One in 10 new cars sold across Europe this year will be electric or plug-in hybrid, triple last year’s sales levels after carmakers rolled out new models to meet emissions rules.
According to projections from green policy group Transport & Environment the market share of mostly electric cars will rise to 15 percent next year, the group forecasts, as carmakers across the continent race to cut their CO2 levels. The projections are based on sales data for the first half of the year, as well as expected increases as manufacturers scramble to comply with tightening restrictions in 2021.
Under the rules, carmakers must reduce the average emissions from their vehicles to 95g of CO2 per km or face fines that could run into billions of euros.
In the first six months of the year, average emissions fell from 122g to 111g, the largest six-month drop in more than a decade. While five percent of the cars sold this year are excluded from the calculations, a concession from the EU to help carmakers ease into the new regime, every vehicle counts towards the total from next year.

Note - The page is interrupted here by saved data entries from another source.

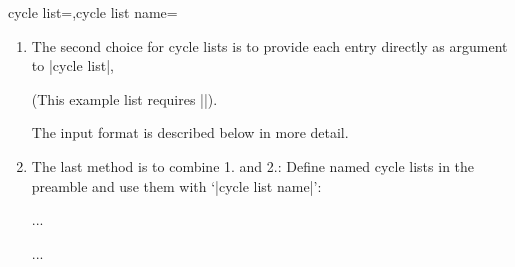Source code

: \begin{pgfplotskeylist}{cycle list=,cycle list name=}
\begin{enumerate}
	\item The second choice for cycle lists is to provide each entry directly as argument to |cycle list|,
\begin{codeexample}[]
\end{codeexample}
	(This example list requires |\usetikzlibrary{plotmarks}|).

	The input format is described below in more detail.

	\item The last method is to combine 1. and 2.:  Define named cycle lists in the preamble and use them with `|cycle list name|':
\begin{command}{\pgfplotscreateplotcyclelist{}}%
\end{command}
\begin{codeexample}
...
\begin{axis}[cycle list name=mylist]
	...
\end{axis}
\end{codeexample}
\end{enumerate}


\end{pgfplotskeylist}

Several carmakers are still lagging behind the new rules, according to T&E calculations, requiring a late spurt of electric sales, or the purchase of credits from a rival that has already exceeded the rules if they are to avoid large fines. The system allows those who have generated “credits” by selling pure electric cars or plug-in hybrids to sell them to rivals that are struggling to meet the rules. The value of credits falls over time.